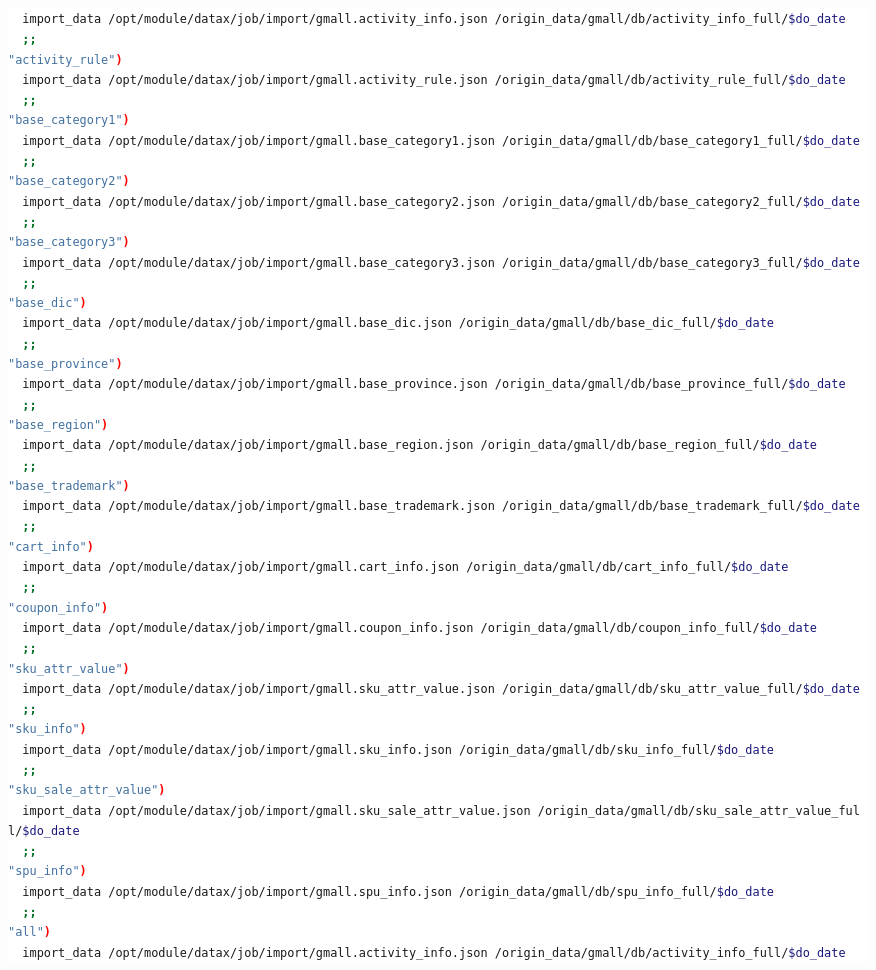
   ```sh
    import_data /opt/module/datax/job/import/gmall.activity_info.json /origin_data/gmall/db/activity_info_full/$do_date
    ;;
  "activity_rule")
    import_data /opt/module/datax/job/import/gmall.activity_rule.json /origin_data/gmall/db/activity_rule_full/$do_date
    ;;
  "base_category1")
    import_data /opt/module/datax/job/import/gmall.base_category1.json /origin_data/gmall/db/base_category1_full/$do_date
    ;;
  "base_category2")
    import_data /opt/module/datax/job/import/gmall.base_category2.json /origin_data/gmall/db/base_category2_full/$do_date
    ;;
  "base_category3")
    import_data /opt/module/datax/job/import/gmall.base_category3.json /origin_data/gmall/db/base_category3_full/$do_date
    ;;
  "base_dic")
    import_data /opt/module/datax/job/import/gmall.base_dic.json /origin_data/gmall/db/base_dic_full/$do_date
    ;;
  "base_province")
    import_data /opt/module/datax/job/import/gmall.base_province.json /origin_data/gmall/db/base_province_full/$do_date
    ;;
  "base_region")
    import_data /opt/module/datax/job/import/gmall.base_region.json /origin_data/gmall/db/base_region_full/$do_date
    ;;
  "base_trademark")
    import_data /opt/module/datax/job/import/gmall.base_trademark.json /origin_data/gmall/db/base_trademark_full/$do_date
    ;;
  "cart_info")
    import_data /opt/module/datax/job/import/gmall.cart_info.json /origin_data/gmall/db/cart_info_full/$do_date
    ;;
  "coupon_info")
    import_data /opt/module/datax/job/import/gmall.coupon_info.json /origin_data/gmall/db/coupon_info_full/$do_date
    ;;
  "sku_attr_value")
    import_data /opt/module/datax/job/import/gmall.sku_attr_value.json /origin_data/gmall/db/sku_attr_value_full/$do_date
    ;;
  "sku_info")
    import_data /opt/module/datax/job/import/gmall.sku_info.json /origin_data/gmall/db/sku_info_full/$do_date
    ;;
  "sku_sale_attr_value")
    import_data /opt/module/datax/job/import/gmall.sku_sale_attr_value.json /origin_data/gmall/db/sku_sale_attr_value_full/$do_date
    ;;
  "spu_info")
    import_data /opt/module/datax/job/import/gmall.spu_info.json /origin_data/gmall/db/spu_info_full/$do_date
    ;;
  "all")
    import_data /opt/module/datax/job/import/gmall.activity_info.json /origin_data/gmall/db/activity_info_full/$do_date
  ```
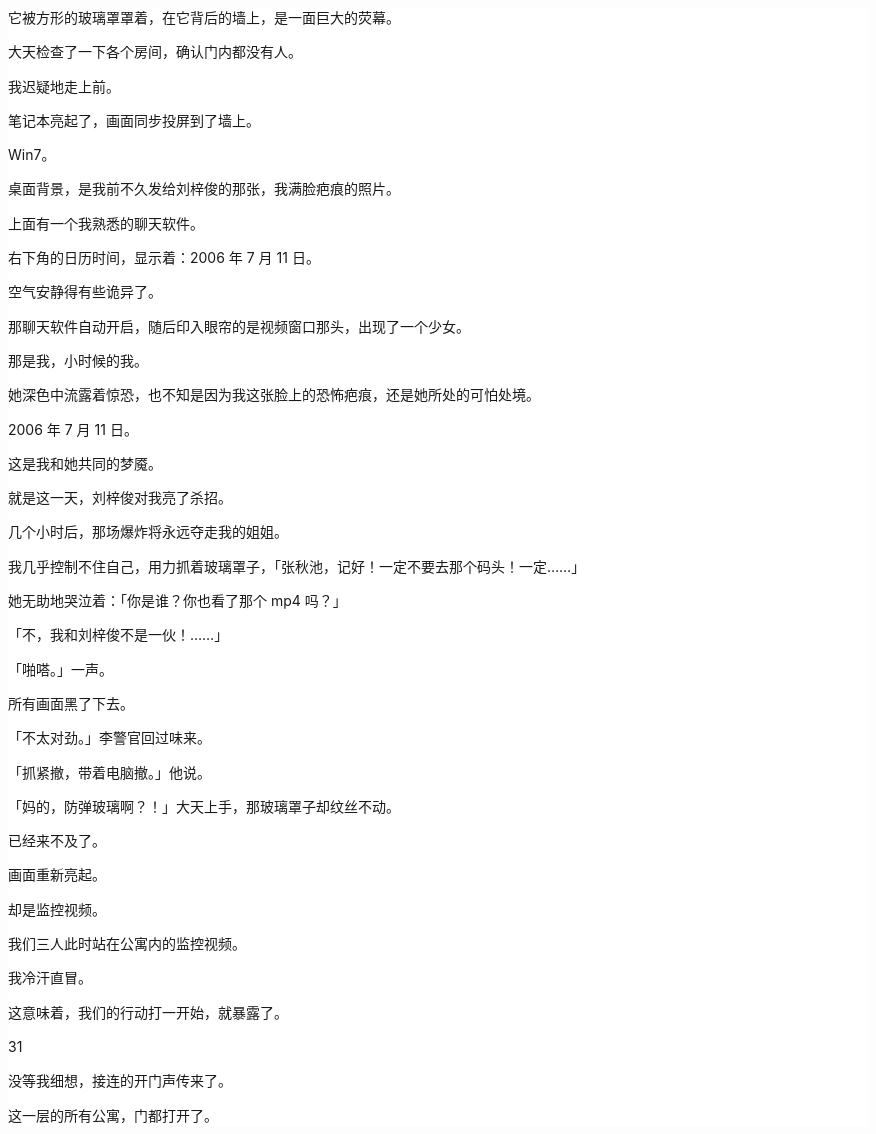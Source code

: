 它被方形的玻璃罩罩着，在它背后的墙上，是一面巨大的荧幕。

大天检查了一下各个房间，确认门内都没有人。

我迟疑地走上前。

笔记本亮起了，画面同步投屏到了墙上。

Win7。

桌面背景，是我前不久发给刘梓俊的那张，我满脸疤痕的照片。

上面有一个我熟悉的聊天软件。

右下角的日历时间，显示着：2006 年 7 月 11 日。

空气安静得有些诡异了。

那聊天软件自动开启，随后印入眼帘的是视频窗口那头，出现了一个少女。

那是我，小时候的我。

她深色中流露着惊恐，也不知是因为我这张脸上的恐怖疤痕，还是她所处的可怕处境。

2006 年 7 月 11 日。

这是我和她共同的梦魇。

就是这一天，刘梓俊对我亮了杀招。

几个小时后，那场爆炸将永远夺走我的姐姐。

我几乎控制不住自己，用力抓着玻璃罩子，「张秋池，记好！一定不要去那个码头！一定……」

她无助地哭泣着：「你是谁？你也看了那个 mp4 吗？」

「不，我和刘梓俊不是一伙！……」

「啪嗒。」一声。

所有画面黑了下去。

「不太对劲。」李警官回过味来。

「抓紧撤，带着电脑撤。」他说。

「妈的，防弹玻璃啊？！」大天上手，那玻璃罩子却纹丝不动。

已经来不及了。

画面重新亮起。

却是监控视频。

我们三人此时站在公寓内的监控视频。

我冷汗直冒。

这意味着，我们的行动打一开始，就暴露了。

31

没等我细想，接连的开门声传来了。

这一层的所有公寓，门都打开了。
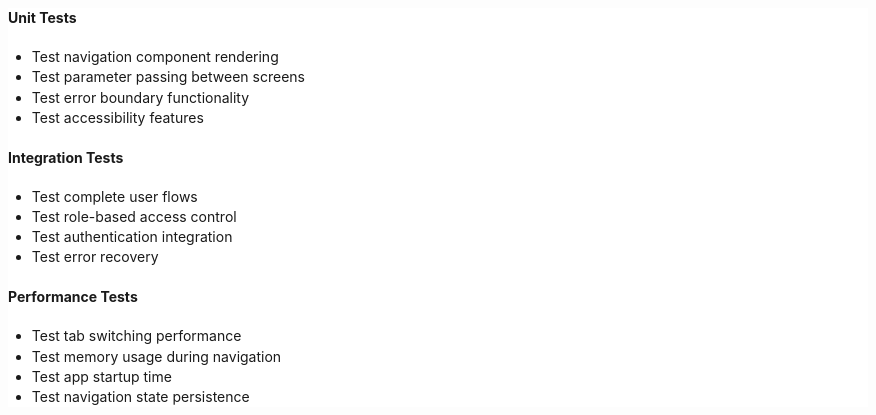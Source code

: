 #### Unit Tests
- Test navigation component rendering
- Test parameter passing between screens
- Test error boundary functionality
- Test accessibility features

#### Integration Tests
- Test complete user flows
- Test role-based access control
- Test authentication integration
- Test error recovery

#### Performance Tests
- Test tab switching performance
- Test memory usage during navigation
- Test app startup time
- Test navigation state persistence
※
→ **TASK INSTRUCTIONS**:
Reproduce exactly what appears from the line containing "- Test error boundary functionality" down to the final line of the data.

→ **EXERCISE OUTPUT**:
- Test error boundary functionality
- Test accessibility features

#### Integration Tests
- Test complete user flows
- Test role-based access control
- Test authentication integration
- Test error recovery

#### Performance Tests
- Test tab switching performance
- Test memory usage during navigation
- Test app startup time
- Test navigation state persistence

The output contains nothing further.